Comentario (José Joaquín Gómez Palacios, sdb) El evangelio de hoy es continuación del que leíamos ayer. Jesús afirma que es «la luz del mundo»... ¿Qué entendían los contemporáneos de Jesús al escuchar la palabra «luz» pronunciada en ambiente religioso?
- Los judíos usaban frecuentemente la imagen de la luz y su opuesto: luz/tinieblas. Caminar en la luz era sinónimo de obrar rectamente, practicando la justicia, cumpliendo la oración, el ayuno y la limosna. Los impíos caminaban en tinieblas.
- La Ley de Dios (La torah) era la luz que iluminaba el caminar del pueblo como una antorcha en la noche.
- Dios había guiado a su pueblo con una especie de columna de luz para que no sucumbiera en su caminar por el desierto y alcanzara la tierra prometida; tierra de la fraternidad.
- El templo de Jerusalén es frecuentemente comparado con una luz puesta sobre un monte para alumbrar no sólo al pueblo de Israel, sino a todas las naciones de la tierra.
- El Mesías era simbolizado por una luz que brillará para el pueblo. Recordemos las alusiones a la luz que hacen determinados textos proféticos de Isaías que leemos en el adviento: «El pueblo que caminaba en tinieblas vio una gran luz...»
- El vocablo «luz» es aplicado al mismo Dios en determinadas ocasiones.

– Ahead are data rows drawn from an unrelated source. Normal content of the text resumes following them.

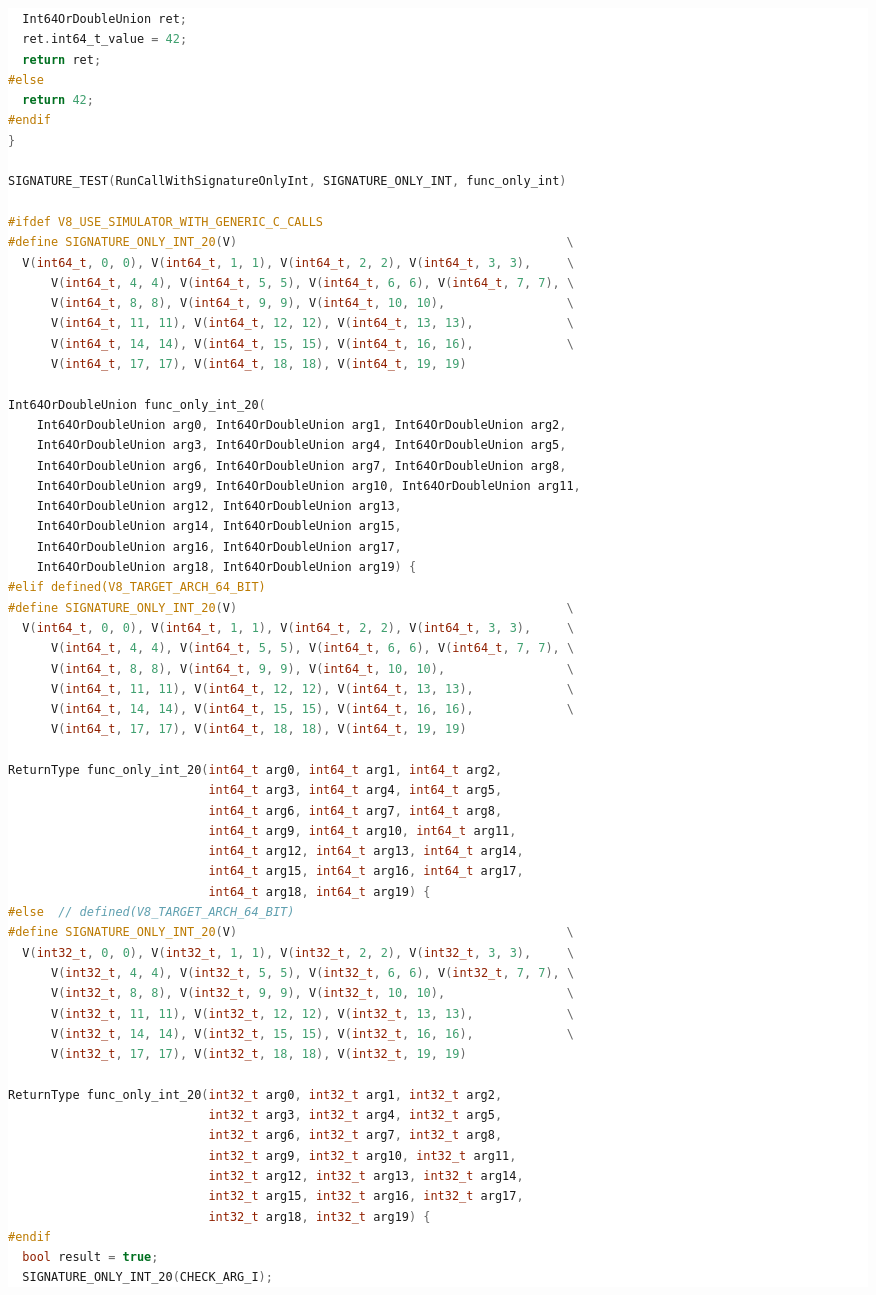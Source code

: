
 ```cpp
  Int64OrDoubleUnion ret;
  ret.int64_t_value = 42;
  return ret;
#else
  return 42;
#endif
}

SIGNATURE_TEST(RunCallWithSignatureOnlyInt, SIGNATURE_ONLY_INT, func_only_int)

#ifdef V8_USE_SIMULATOR_WITH_GENERIC_C_CALLS
#define SIGNATURE_ONLY_INT_20(V)                                              \
  V(int64_t, 0, 0), V(int64_t, 1, 1), V(int64_t, 2, 2), V(int64_t, 3, 3),     \
      V(int64_t, 4, 4), V(int64_t, 5, 5), V(int64_t, 6, 6), V(int64_t, 7, 7), \
      V(int64_t, 8, 8), V(int64_t, 9, 9), V(int64_t, 10, 10),                 \
      V(int64_t, 11, 11), V(int64_t, 12, 12), V(int64_t, 13, 13),             \
      V(int64_t, 14, 14), V(int64_t, 15, 15), V(int64_t, 16, 16),             \
      V(int64_t, 17, 17), V(int64_t, 18, 18), V(int64_t, 19, 19)

Int64OrDoubleUnion func_only_int_20(
    Int64OrDoubleUnion arg0, Int64OrDoubleUnion arg1, Int64OrDoubleUnion arg2,
    Int64OrDoubleUnion arg3, Int64OrDoubleUnion arg4, Int64OrDoubleUnion arg5,
    Int64OrDoubleUnion arg6, Int64OrDoubleUnion arg7, Int64OrDoubleUnion arg8,
    Int64OrDoubleUnion arg9, Int64OrDoubleUnion arg10, Int64OrDoubleUnion arg11,
    Int64OrDoubleUnion arg12, Int64OrDoubleUnion arg13,
    Int64OrDoubleUnion arg14, Int64OrDoubleUnion arg15,
    Int64OrDoubleUnion arg16, Int64OrDoubleUnion arg17,
    Int64OrDoubleUnion arg18, Int64OrDoubleUnion arg19) {
#elif defined(V8_TARGET_ARCH_64_BIT)
#define SIGNATURE_ONLY_INT_20(V)                                              \
  V(int64_t, 0, 0), V(int64_t, 1, 1), V(int64_t, 2, 2), V(int64_t, 3, 3),     \
      V(int64_t, 4, 4), V(int64_t, 5, 5), V(int64_t, 6, 6), V(int64_t, 7, 7), \
      V(int64_t, 8, 8), V(int64_t, 9, 9), V(int64_t, 10, 10),                 \
      V(int64_t, 11, 11), V(int64_t, 12, 12), V(int64_t, 13, 13),             \
      V(int64_t, 14, 14), V(int64_t, 15, 15), V(int64_t, 16, 16),             \
      V(int64_t, 17, 17), V(int64_t, 18, 18), V(int64_t, 19, 19)

ReturnType func_only_int_20(int64_t arg0, int64_t arg1, int64_t arg2,
                            int64_t arg3, int64_t arg4, int64_t arg5,
                            int64_t arg6, int64_t arg7, int64_t arg8,
                            int64_t arg9, int64_t arg10, int64_t arg11,
                            int64_t arg12, int64_t arg13, int64_t arg14,
                            int64_t arg15, int64_t arg16, int64_t arg17,
                            int64_t arg18, int64_t arg19) {
#else  // defined(V8_TARGET_ARCH_64_BIT)
#define SIGNATURE_ONLY_INT_20(V)                                              \
  V(int32_t, 0, 0), V(int32_t, 1, 1), V(int32_t, 2, 2), V(int32_t, 3, 3),     \
      V(int32_t, 4, 4), V(int32_t, 5, 5), V(int32_t, 6, 6), V(int32_t, 7, 7), \
      V(int32_t, 8, 8), V(int32_t, 9, 9), V(int32_t, 10, 10),                 \
      V(int32_t, 11, 11), V(int32_t, 12, 12), V(int32_t, 13, 13),             \
      V(int32_t, 14, 14), V(int32_t, 15, 15), V(int32_t, 16, 16),             \
      V(int32_t, 17, 17), V(int32_t, 18, 18), V(int32_t, 19, 19)

ReturnType func_only_int_20(int32_t arg0, int32_t arg1, int32_t arg2,
                            int32_t arg3, int32_t arg4, int32_t arg5,
                            int32_t arg6, int32_t arg7, int32_t arg8,
                            int32_t arg9, int32_t arg10, int32_t arg11,
                            int32_t arg12, int32_t arg13, int32_t arg14,
                            int32_t arg15, int32_t arg16, int32_t arg17,
                            int32_t arg18, int32_t arg19) {
#endif
  bool result = true;
  SIGNATURE_ONLY_INT_20(CHECK_ARG_I);
```
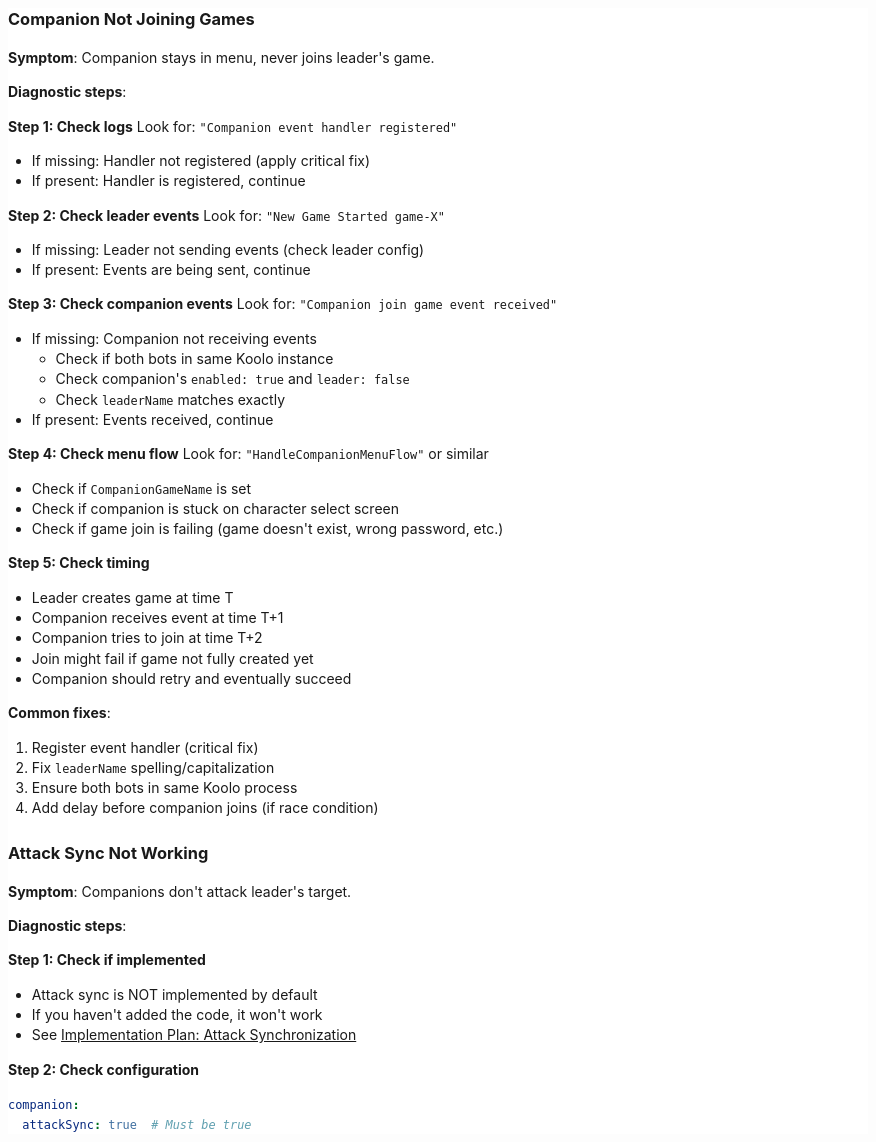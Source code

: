 ### Companion Not Joining Games

**Symptom**: Companion stays in menu, never joins leader's game.

**Diagnostic steps**:

**Step 1: Check logs**
Look for: `"Companion event handler registered"`
- If missing: Handler not registered (apply critical fix)
- If present: Handler is registered, continue

**Step 2: Check leader events**
Look for: `"New Game Started game-X"`
- If missing: Leader not sending events (check leader config)
- If present: Events are being sent, continue

**Step 3: Check companion events**
Look for: `"Companion join game event received"`
- If missing: Companion not receiving events
  - Check if both bots in same Koolo instance
  - Check companion's `enabled: true` and `leader: false`
  - Check `leaderName` matches exactly
- If present: Events received, continue

**Step 4: Check menu flow**
Look for: `"HandleCompanionMenuFlow"` or similar
- Check if `CompanionGameName` is set
- Check if companion is stuck on character select screen
- Check if game join is failing (game doesn't exist, wrong password, etc.)

**Step 5: Check timing**
- Leader creates game at time T
- Companion receives event at time T+1
- Companion tries to join at time T+2
- Join might fail if game not fully created yet
- Companion should retry and eventually succeed

**Common fixes**:
1. Register event handler (critical fix)
2. Fix `leaderName` spelling/capitalization
3. Ensure both bots in same Koolo process
4. Add delay before companion joins (if race condition)

### Attack Sync Not Working

**Symptom**: Companions don't attack leader's target.

**Diagnostic steps**:

**Step 1: Check if implemented**
- Attack sync is NOT implemented by default
- If you haven't added the code, it won't work
- See [Implementation Plan: Attack Synchronization](#implementation-plan-attack-synchronization)

**Step 2: Check configuration**
```yaml
companion:
  attackSync: true  # Must be true
```
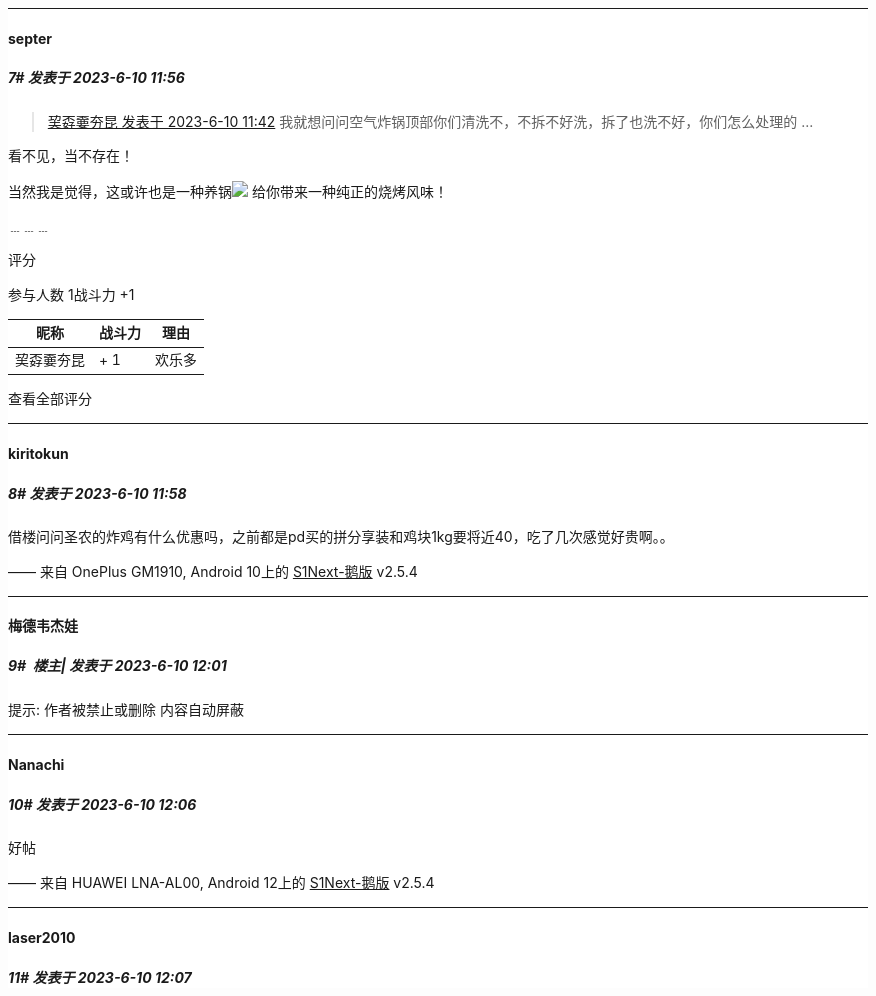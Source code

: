 *****

####  septer  
##### 7#       发表于 2023-6-10 11:56

<blockquote><a href="httphttps://bbs.saraba1st.com/2b/forum.php?mod=redirect&amp;goto=findpost&amp;pid=61215016&amp;ptid=2139329" target="_blank">巭孬嫑夯昆 发表于 2023-6-10 11:42</a>
我就想问问空气炸锅顶部你们清洗不，不拆不好洗，拆了也洗不好，你们怎么处理的 ...</blockquote>
看不见，当不存在！

当然我是觉得，这或许也是一种养锅<img src="https://static.saraba1st.com/image/smiley/face2017/067.png" referrerpolicy="no-referrer">
给你带来一种纯正的烧烤风味！

﹍﹍﹍

评分

 参与人数 1战斗力 +1

|昵称|战斗力|理由|
|----|---|---|
| 巭孬嫑夯昆| + 1|欢乐多|

查看全部评分

*****

####  kiritokun  
##### 8#       发表于 2023-6-10 11:58

借楼问问圣农的炸鸡有什么优惠吗，之前都是pd买的拼分享装和鸡块1kg要将近40，吃了几次感觉好贵啊。。

—— 来自 OnePlus GM1910, Android 10上的 [S1Next-鹅版](https://github.com/ykrank/S1-Next/releases) v2.5.4

*****

####  梅德韦杰娃  
##### 9#         楼主| 发表于 2023-6-10 12:01

提示: 作者被禁止或删除 内容自动屏蔽

*****

####  Nanachi  
##### 10#       发表于 2023-6-10 12:06

好帖

—— 来自 HUAWEI LNA-AL00, Android 12上的 [S1Next-鹅版](https://github.com/ykrank/S1-Next/releases) v2.5.4

*****

####  laser2010  
##### 11#       发表于 2023-6-10 12:07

Cuando el evangelio de Juan afirma que Jesús es « la luz del mundo», está diciendo: La ley antigua ha pasado, Jesús trae la nueva ley de Dios para el nuevo pueblo. Jesús es el Mesías esperado por los profetas, Jesús es el nuevo templo donde habita Dios y acogerá a hombres y mujeres de toda la tierra...
Incluso se está afirmando que Jesús es la auténtica luz, en contraposición con la «iluminación» que proponían los círculos gnósticos. Las ideas «gnósticas» fue uno de los primeros problemas que tuvo la joven Iglesia. Esta especie de filosofía religiosa afirmaba que la salvación llega simplemente por conocer verdades y doctrinas, sin necesidad de acciones históricas comprometidas con la justicia y la liberación de los más oprimidos.
Los primeros cristianos se opusieron al «gnosticismo» porque Jesús no sólo había predicado una doctrina, sino que había realizado muchas acciones liberadoras en favor de los más oprimidos.
El educador cristiano se convierte en «luz» para los chicos y chicas. Él es el guía concreto, puesto al frente de un pueblo de jóvenes, para conducirles a un desarrollo integral.  

Lámparas y faroles de aceite
Las lámparas de aceite constituían la fuente de iluminación nocturna en tiempos de Jesús. El estilo de lámparas de aceite fue heredado por el pueblo de Israel de los antiguos cananeos.
Con el paso de los años la luz pasó a simbolizar la Ley de Dios que ilumina la vida del justo.